Página 85 - "Com a crescente desesperança surge a busca do óbvio, da coisa pela coisa, do sim pelo sim."
Página 155: "E nosso real está onde? Não na metáfora que se ilude em preenchê-lo; nosso real está no irretratável, no eterno vazio dentro de nós."
Página 187 - "Nossos códigos penais terão de ser escritos para um tempo onde o horror é normal e o crime compensa."
Página 192 - "Nós matávamos porque eles eram iguais a nós, moravam na mesma periferia, nos mesmos barracos, a gente matava neles a nossa vida miserável que nos fazia estar ali matando eles. Queríamos horrorizar as pessoas que não estavam ali, que diriam depois 'que horror, que horror!' Ninguém sabe que é horror; nós sabemos."
Página 206 - "Jamais esse país avançará se não houver forças para acabar com os quatro interesses do apocalipse: a oligarquia rural, os oligopólios industriais, as multinacionais ditando preços e o Estado inchado. Quem tem cacife?"
Página 209 - "Se você tirar o sentimento de culpa do homem, ele cai de quatro e começa a urrar no bosque. A culpa é a nossa salvação."
Página 210 - "(...) o japonês está contente de ser japonês, o americano eufórico por ser americano. Só o brasileiro odeia a própria imagem, como um Narciso às avessas."

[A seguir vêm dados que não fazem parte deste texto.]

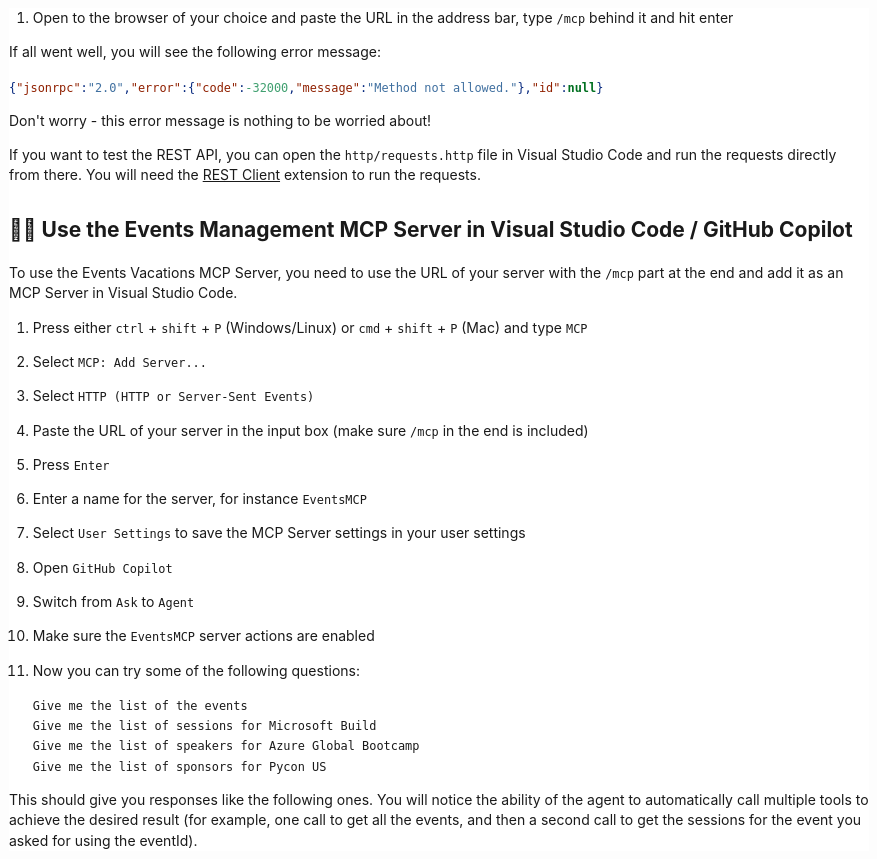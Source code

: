 1.  Open to the browser of your choice and paste the URL in the address bar, type `/mcp` behind it and hit enter

If all went well, you will see the following error message:

```json
{"jsonrpc":"2.0","error":{"code":-32000,"message":"Method not allowed."},"id":null}
```

Don't worry - this error message is nothing to be worried about!

If you want to test the REST API, you can open the `http/requests.http` file in Visual Studio Code and run the requests directly from there. You will need the [REST Client](https://marketplace.visualstudio.com/items?itemName=humao.rest-client) extension to run the requests.

## 👨‍💻 Use the Events Management MCP Server in Visual Studio Code / GitHub Copilot

To use the Events Vacations MCP Server, you need to use the URL of your server with the `/mcp` part at the end and add it as an MCP Server in Visual Studio Code.

1. Press either `ctrl` + `shift` + `P` (Windows/Linux) or `cmd` + `shift` + `P` (Mac) and type `MCP`
1. Select `MCP: Add Server...`
1. Select `HTTP (HTTP or Server-Sent Events)`
1. Paste the URL of your server in the input box (make sure `/mcp` in the end is included)
1. Press `Enter`
1. Enter a name for the server, for instance `EventsMCP`
1. Select `User Settings` to save the MCP Server settings in your user settings
1. Open `GitHub Copilot`
1. Switch from `Ask` to `Agent`
1. Make sure the `EventsMCP` server actions are enabled
1. Now you can try some of the following questions:

    ```text
    Give me the list of the events
    Give me the list of sessions for Microsoft Build
    Give me the list of speakers for Azure Global Bootcamp
    Give me the list of sponsors for Pycon US
    ```
This should give you responses like the following ones. You will notice the ability of the agent to automatically call multiple tools to achieve the desired result (for example, one call to get all the events, and then a second call to get the sessions for the event you asked for using the eventId).
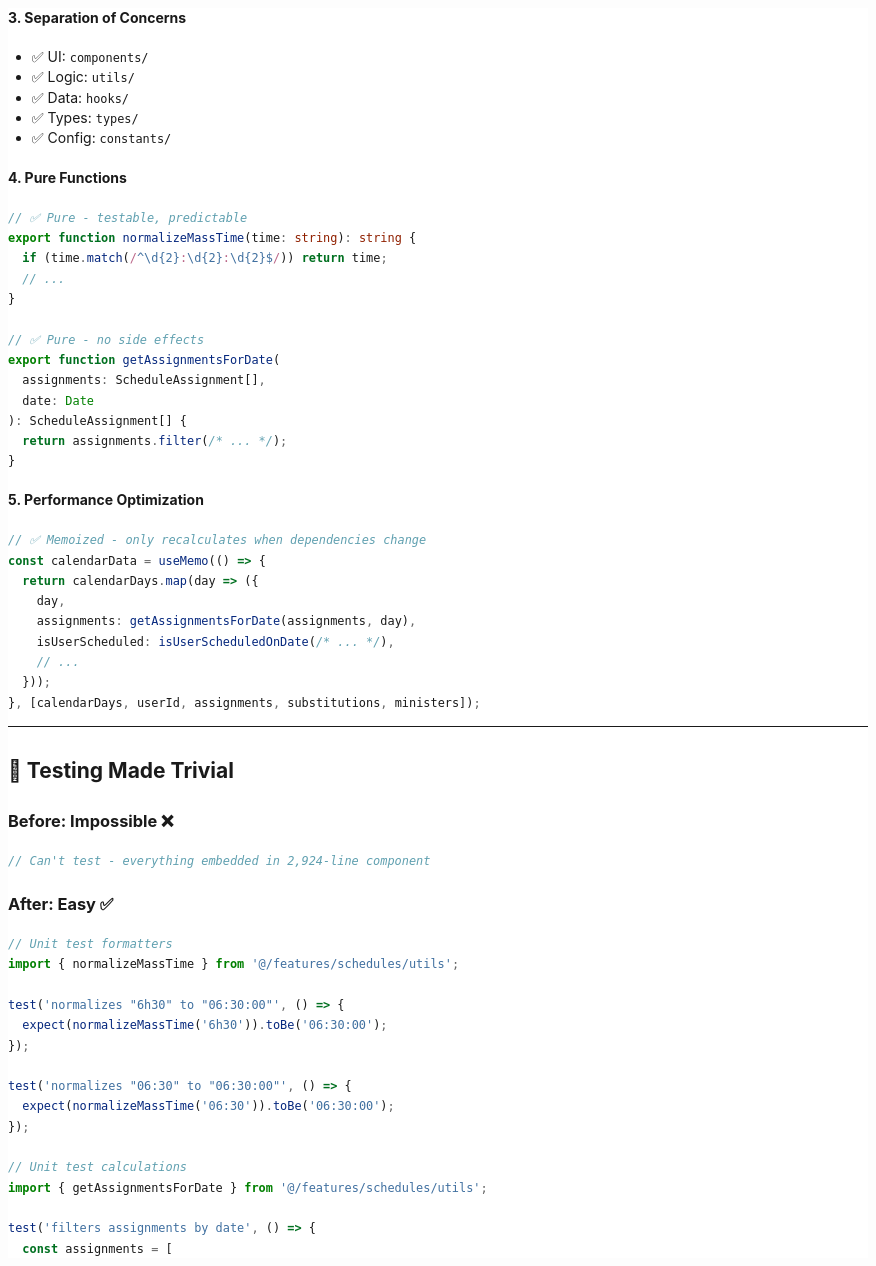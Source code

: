 #### 3. Separation of Concerns
- ✅ UI: `components/`
- ✅ Logic: `utils/`
- ✅ Data: `hooks/`
- ✅ Types: `types/`
- ✅ Config: `constants/`

#### 4. Pure Functions
```typescript
// ✅ Pure - testable, predictable
export function normalizeMassTime(time: string): string {
  if (time.match(/^\d{2}:\d{2}:\d{2}$/)) return time;
  // ...
}

// ✅ Pure - no side effects
export function getAssignmentsForDate(
  assignments: ScheduleAssignment[],
  date: Date
): ScheduleAssignment[] {
  return assignments.filter(/* ... */);
}
```

#### 5. Performance Optimization
```typescript
// ✅ Memoized - only recalculates when dependencies change
const calendarData = useMemo(() => {
  return calendarDays.map(day => ({
    day,
    assignments: getAssignmentsForDate(assignments, day),
    isUserScheduled: isUserScheduledOnDate(/* ... */),
    // ...
  }));
}, [calendarDays, userId, assignments, substitutions, ministers]);
```

---

## 🧪 Testing Made Trivial

### Before: Impossible ❌
```typescript
// Can't test - everything embedded in 2,924-line component
```

### After: Easy ✅
```typescript
// Unit test formatters
import { normalizeMassTime } from '@/features/schedules/utils';

test('normalizes "6h30" to "06:30:00"', () => {
  expect(normalizeMassTime('6h30')).toBe('06:30:00');
});

test('normalizes "06:30" to "06:30:00"', () => {
  expect(normalizeMassTime('06:30')).toBe('06:30:00');
});

// Unit test calculations
import { getAssignmentsForDate } from '@/features/schedules/utils';

test('filters assignments by date', () => {
  const assignments = [
```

O livro me introduziu Arnaldo Jabour, sou nascida nos anos 90 e não conhecia o jornalista, cineasta e tudo mais. O autor é muito inteligente e confesso que não consegui entender 80% das referências que ele faz durante o livro (estou trabalhando nisso). O escritor é muito sarcástico, faz piadas com temas sérios ao mesmo tempo que nos faz ter choques de realidades. Gostei bastante! Uma coisa que faz perder a estrela é a falta de citação de mulheres nos seus textos, a maioria momentos que ele as cita é pra falar de corpo e femininos, sexualidade ou do papel delas sendo esposas de políticos. Apenas no texto final ele cita Janes Joplin, citando-a como amiga, como igual. Mas talvez seja uma crítica injusta, visto que Arnaldo nasceu nos anos 1940, o que esperar de um homem que viveu a maior parte da sua vida em um contexto de inferioridade feminina.